There are 2 types of camping. Campground camping and dispersed camping.
The dictionary defines dispersed as ‘
Dispersed camping is camping anywhere that’s not a developed campground. There are no services such as toilets, trash removal, picnic tables, or fire rings. You are as out in nature as you can be. There are extra responsibilities to adhere to when dispersed camping. These responsibilities help keep everyone safe and leaves the are for others to enjoy as well.
Some guidelines for dispersed camping:
- Use an existing campsite. Camping where others have camped before minimalizes the environmental impact of camping and helps leave the area around the campsite pristine and the reason to go out & camp.
- Be prepared. Know before you go what amenities you will need to provide for your outing. No trash service? Be prepared to take your trash with you. No restrooms? Be prepared to dig “cat holes”.
- Follow Leave No Trace principles. For more on this, click here.
- Pack it in, pack it out! I just got back from a campout where there was trash everywhere. It was sickening the amount of trash that was left behind. We found that all the trash effected our camping experience because we were cleaning up after others instead of enjoying ourselves.
- Bring more water than you think you will need. If you’re camping near a creek, consider a water filter. This one works awesome!
- Know where you can & can’t camp. Many states have restrictions such as not camping within 1 mile of a developed campground or not camping within 1/4 mile of a watering hole (camping closer denies wildlife access to the water).
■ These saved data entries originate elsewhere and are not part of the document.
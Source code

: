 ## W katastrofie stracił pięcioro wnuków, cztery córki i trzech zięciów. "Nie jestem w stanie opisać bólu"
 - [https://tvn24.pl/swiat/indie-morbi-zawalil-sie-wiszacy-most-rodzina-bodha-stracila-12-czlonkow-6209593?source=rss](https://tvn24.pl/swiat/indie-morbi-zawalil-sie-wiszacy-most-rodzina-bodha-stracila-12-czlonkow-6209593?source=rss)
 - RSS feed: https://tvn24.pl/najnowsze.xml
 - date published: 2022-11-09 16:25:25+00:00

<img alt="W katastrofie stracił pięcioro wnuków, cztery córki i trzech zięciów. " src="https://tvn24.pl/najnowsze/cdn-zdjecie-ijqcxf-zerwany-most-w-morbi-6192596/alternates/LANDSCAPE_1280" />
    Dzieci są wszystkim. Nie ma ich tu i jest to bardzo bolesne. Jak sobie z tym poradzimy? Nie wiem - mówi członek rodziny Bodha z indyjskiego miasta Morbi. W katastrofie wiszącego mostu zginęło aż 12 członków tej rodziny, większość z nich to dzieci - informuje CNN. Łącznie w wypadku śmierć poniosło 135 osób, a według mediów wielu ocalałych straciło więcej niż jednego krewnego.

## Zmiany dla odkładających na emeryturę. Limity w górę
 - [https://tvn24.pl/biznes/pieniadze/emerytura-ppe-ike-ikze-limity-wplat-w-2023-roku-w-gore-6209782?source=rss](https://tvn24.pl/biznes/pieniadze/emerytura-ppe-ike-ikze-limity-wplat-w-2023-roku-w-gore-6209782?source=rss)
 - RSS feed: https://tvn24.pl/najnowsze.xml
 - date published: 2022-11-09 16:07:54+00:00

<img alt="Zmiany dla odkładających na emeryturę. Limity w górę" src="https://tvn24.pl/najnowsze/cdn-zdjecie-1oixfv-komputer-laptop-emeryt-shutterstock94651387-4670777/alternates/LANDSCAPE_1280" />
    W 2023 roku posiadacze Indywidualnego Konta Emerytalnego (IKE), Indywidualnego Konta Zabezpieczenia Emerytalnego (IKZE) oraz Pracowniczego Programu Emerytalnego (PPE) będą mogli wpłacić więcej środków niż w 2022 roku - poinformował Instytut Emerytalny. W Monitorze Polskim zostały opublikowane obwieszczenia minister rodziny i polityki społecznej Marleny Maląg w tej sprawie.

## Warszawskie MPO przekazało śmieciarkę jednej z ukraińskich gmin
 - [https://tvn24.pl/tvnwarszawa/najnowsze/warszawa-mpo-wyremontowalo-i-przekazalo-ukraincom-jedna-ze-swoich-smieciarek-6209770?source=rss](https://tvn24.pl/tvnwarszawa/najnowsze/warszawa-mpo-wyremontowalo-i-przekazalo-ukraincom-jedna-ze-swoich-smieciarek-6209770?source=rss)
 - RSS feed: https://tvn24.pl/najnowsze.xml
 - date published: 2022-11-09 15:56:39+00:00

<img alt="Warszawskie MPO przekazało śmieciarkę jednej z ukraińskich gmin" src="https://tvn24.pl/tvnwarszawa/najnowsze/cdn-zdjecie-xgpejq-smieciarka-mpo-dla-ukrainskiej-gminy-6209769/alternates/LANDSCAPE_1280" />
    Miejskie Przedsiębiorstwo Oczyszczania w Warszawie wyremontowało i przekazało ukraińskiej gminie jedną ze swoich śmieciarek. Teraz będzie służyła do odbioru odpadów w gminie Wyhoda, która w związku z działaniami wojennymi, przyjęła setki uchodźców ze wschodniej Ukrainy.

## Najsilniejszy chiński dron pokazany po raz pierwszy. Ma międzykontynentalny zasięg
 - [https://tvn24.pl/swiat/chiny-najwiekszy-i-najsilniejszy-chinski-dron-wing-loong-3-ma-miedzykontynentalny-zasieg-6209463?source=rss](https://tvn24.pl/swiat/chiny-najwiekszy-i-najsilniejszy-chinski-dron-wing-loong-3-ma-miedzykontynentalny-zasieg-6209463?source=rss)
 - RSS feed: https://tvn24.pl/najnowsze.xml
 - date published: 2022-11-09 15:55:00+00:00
If a sign says “no camping” don’t camp there. Most local sporting goods stores have maps and can tell you where you can camp.
- Adhere to all fire restrictions. We are located in the Southwest and frequently, the area has fire restrictions due to the dryness of the area. If there are restrictions, listen. If you think you can’t camp without a campfire, try camping without a forest!
- Don’t cut live trees for firewood. There is usually plenty of downed & dead firewood around; use that. Besides, live wood doesn’t burn very well and smokes a lot.
What if you gotta go?
As mentioned in # 2 above, dig a cat hole. A properly dug cat hole will allow your waste to biodegrade, won’t disturb other visitors, and animals won’t dig it up. In most locations, 6-8 inches deep and 4-6 inches in diameter will work. In arid or desert locations, dig 4-6 inches deep and 4-6 inches in diameter.
When digging a cat hole, select an inconspicuous site at least 200 feet (70 steps) from the nearest trail, campsite, or water source, including streams, rivers, ponds and lakes. The best sites have deep organic soil with a dark rich color and good exposure to sunlight to aid in decomposition. Avoid areas with water runoff, particularly above water sources, which might erode your cat hole and carry your waste into the local water supply.
Check local regulations on burying toilet paper. Use non perfumed paper, and as my grandfather used to say “you only need a few squares”. Hygiene products (wipes, tampons, etc) should never be buried.
What to dig with? A small trowel works perfectly. They are usually lightweight and sturdy enough to dig the hole size needed. We like this one.
Bottom line is that if you really want some privacy, dispersed camping is for you. If you prefer the amenities described above, campground camping is best for you. If you participate in dispersed camping, please follow the guidelines above.